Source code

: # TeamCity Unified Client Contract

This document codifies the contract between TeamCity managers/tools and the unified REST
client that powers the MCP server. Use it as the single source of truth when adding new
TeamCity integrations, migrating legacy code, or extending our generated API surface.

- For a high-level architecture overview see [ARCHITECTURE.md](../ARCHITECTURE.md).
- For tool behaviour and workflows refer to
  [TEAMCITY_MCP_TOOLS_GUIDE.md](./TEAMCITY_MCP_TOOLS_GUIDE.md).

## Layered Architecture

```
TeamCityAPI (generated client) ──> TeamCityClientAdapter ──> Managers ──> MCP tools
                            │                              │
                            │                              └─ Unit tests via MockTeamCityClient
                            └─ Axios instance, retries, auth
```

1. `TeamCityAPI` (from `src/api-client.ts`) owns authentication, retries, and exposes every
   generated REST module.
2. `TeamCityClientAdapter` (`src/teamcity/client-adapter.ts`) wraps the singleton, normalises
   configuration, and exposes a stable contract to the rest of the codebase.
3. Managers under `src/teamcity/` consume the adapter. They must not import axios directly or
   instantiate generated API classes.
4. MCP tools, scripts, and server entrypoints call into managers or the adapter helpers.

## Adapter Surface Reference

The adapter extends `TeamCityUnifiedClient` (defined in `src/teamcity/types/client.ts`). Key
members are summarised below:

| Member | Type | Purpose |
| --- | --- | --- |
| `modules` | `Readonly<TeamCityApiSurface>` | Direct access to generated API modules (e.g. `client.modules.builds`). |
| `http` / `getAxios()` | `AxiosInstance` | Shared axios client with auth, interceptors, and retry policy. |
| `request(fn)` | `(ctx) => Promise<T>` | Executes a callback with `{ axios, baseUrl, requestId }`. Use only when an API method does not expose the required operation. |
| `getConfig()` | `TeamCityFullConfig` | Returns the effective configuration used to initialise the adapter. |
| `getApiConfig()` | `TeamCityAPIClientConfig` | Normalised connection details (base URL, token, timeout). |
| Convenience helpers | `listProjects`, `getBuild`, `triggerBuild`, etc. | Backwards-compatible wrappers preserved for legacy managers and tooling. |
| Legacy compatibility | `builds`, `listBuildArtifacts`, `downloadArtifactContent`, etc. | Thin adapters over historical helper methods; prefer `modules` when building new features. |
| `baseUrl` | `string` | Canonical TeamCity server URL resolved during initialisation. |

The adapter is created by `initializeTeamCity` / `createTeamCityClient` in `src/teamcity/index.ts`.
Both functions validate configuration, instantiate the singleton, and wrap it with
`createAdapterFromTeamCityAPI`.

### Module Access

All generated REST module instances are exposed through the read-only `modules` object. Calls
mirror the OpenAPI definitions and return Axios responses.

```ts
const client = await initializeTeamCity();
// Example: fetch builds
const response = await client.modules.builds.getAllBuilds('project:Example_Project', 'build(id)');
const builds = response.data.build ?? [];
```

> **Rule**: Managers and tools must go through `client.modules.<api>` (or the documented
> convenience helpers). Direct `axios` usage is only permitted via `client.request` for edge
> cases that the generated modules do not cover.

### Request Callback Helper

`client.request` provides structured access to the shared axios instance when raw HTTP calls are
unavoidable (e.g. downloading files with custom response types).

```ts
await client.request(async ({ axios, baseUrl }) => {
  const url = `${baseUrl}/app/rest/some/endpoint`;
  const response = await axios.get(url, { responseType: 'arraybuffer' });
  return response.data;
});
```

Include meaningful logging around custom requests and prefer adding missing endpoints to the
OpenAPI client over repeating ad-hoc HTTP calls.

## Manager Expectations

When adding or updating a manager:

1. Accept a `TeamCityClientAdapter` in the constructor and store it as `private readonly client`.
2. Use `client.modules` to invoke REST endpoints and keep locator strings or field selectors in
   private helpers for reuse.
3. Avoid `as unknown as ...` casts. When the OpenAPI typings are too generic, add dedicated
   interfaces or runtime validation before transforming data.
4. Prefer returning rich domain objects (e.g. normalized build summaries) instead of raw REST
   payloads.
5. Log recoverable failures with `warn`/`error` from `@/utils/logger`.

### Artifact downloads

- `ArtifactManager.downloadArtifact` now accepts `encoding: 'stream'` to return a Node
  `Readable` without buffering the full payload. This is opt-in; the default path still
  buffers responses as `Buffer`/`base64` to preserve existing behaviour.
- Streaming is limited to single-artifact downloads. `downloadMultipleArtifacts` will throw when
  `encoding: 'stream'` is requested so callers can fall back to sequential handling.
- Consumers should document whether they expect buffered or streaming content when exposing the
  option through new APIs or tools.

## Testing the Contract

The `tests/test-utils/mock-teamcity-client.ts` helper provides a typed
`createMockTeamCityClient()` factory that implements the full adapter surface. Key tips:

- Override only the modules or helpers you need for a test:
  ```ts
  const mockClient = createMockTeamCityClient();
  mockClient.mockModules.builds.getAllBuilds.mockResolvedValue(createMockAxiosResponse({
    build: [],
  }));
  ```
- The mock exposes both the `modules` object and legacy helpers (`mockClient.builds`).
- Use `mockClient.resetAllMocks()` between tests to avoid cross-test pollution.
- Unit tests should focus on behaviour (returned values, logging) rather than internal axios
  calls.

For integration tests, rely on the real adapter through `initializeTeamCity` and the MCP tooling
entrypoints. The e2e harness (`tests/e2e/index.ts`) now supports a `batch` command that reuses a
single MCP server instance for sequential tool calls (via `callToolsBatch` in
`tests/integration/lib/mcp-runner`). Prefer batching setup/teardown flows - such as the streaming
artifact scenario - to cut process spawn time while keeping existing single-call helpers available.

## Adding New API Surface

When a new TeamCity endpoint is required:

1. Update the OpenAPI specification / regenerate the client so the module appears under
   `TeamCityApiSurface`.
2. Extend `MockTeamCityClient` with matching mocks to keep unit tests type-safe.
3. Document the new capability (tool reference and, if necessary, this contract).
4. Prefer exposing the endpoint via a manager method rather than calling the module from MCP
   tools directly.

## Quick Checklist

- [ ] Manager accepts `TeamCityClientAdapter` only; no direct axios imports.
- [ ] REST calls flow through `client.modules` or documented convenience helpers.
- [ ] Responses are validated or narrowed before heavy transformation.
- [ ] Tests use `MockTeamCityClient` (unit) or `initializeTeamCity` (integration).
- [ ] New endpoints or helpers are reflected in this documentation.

====================

● **Task**
Across these entries, count each line where the string "accepts" shows up. Give only the count.

● **Written answer**
2